Podejrzany o morderstwo Kajetan P. mógł uciec za granicę. Pracownik jednej z warszawskich bibliotek ścigany przez prokuraturę za brutalne zabójstwo kobiety był widziany na warszawskim lotnisku.

Taką informację bada już stołeczna prokuratura okręgowa - powiedział na konferencji prasowej jej rzecznik Przemysław Nowak. Dlatego śledczy wystąpili do sądu z wnioskiem o postawienie mu zarzutu zabójstwa i o wydanie listu gończego. Do tego potrzebna jest jednak decyzja sądu o tymczasowym aresztowaniu. Prokuratura myśli też o ściganiu podejrzanego Europejskim Nakazem Aresztowania.

Śledczy ostrzegają przed poszukiwanym, który może być groźny dla otoczenia. Wciąż niejasne są motywy zbrodni. Mało prawdopodobny jest motyw rabunkowy lub zemsta. "Ustaleń pewnych w zakresie motywu nie mamy" - podkreślił prokurator Nowak.

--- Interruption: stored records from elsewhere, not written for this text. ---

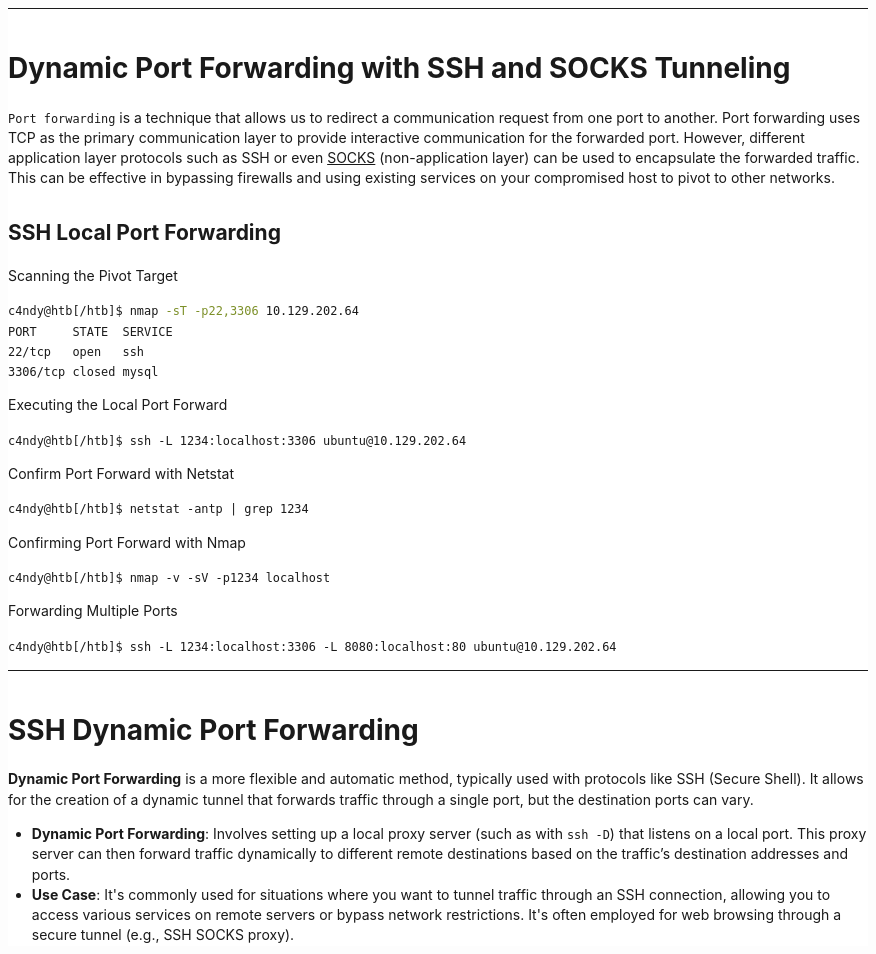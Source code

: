 
---

# Dynamic Port Forwarding with SSH and SOCKS Tunneling


`Port forwarding` is a technique that allows us to redirect a communication request from one port to another. Port forwarding uses TCP as the primary communication layer to provide interactive communication for the forwarded port. However, different application layer protocols such as SSH or even [SOCKS](https://en.wikipedia.org/wiki/SOCKS) (non-application layer) can be used to encapsulate the forwarded traffic. This can be effective in bypassing firewalls and using existing services on your compromised host to pivot to other networks.

##  SSH Local Port Forwarding  

Scanning the Pivot Target

```bash
c4ndy@htb[/htb]$ nmap -sT -p22,3306 10.129.202.64
PORT     STATE  SERVICE
22/tcp   open   ssh
3306/tcp closed mysql
```

Executing the Local Port Forward 

```shell
c4ndy@htb[/htb]$ ssh -L 1234:localhost:3306 ubuntu@10.129.202.64
```

Confirm Port Forward with Netstat

```shell
c4ndy@htb[/htb]$ netstat -antp | grep 1234
```

Confirming Port Forward with Nmap

```shell
c4ndy@htb[/htb]$ nmap -v -sV -p1234 localhost
```

Forwarding Multiple Ports

```shell
c4ndy@htb[/htb]$ ssh -L 1234:localhost:3306 -L 8080:localhost:80 ubuntu@10.129.202.64
```

---

#  SSH Dynamic Port Forwarding 

**Dynamic Port Forwarding** is a more flexible and automatic method, typically used with protocols like SSH (Secure Shell). It allows for the creation of a dynamic tunnel that forwards traffic through a single port, but the destination ports can vary.

- **Dynamic Port Forwarding**: Involves setting up a local proxy server (such as with `ssh -D`) that listens on a local port. This proxy server can then forward traffic dynamically to different remote destinations based on the traffic’s destination addresses and ports.
- **Use Case**: It's commonly used for situations where you want to tunnel traffic through an SSH connection, allowing you to access various services on remote servers or bypass network restrictions. It's often employed for web browsing through a secure tunnel (e.g., SSH SOCKS proxy).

Do zabójstwa doszło w środę w mieszkaniu ofiary 30-letniej Katarzyny J. na warszawskiej Woli. Podejrzany miał przewieźć jej ciało do wynajmowanego przez siebie mieszkania na Żoliborzu, gdzie próbował wywołać pożar. Nie wiadomo, czy wcześniej coś łączyło ofiarę i podejrzanego - poza tym, że kobieta udzielała korepetycji z języka włoskiego.

Kajetan P. nie był karany, a prokuratura nie chce potwierdzić nieoficjalnych informacji mediów, że leczył się psychiatrycznie.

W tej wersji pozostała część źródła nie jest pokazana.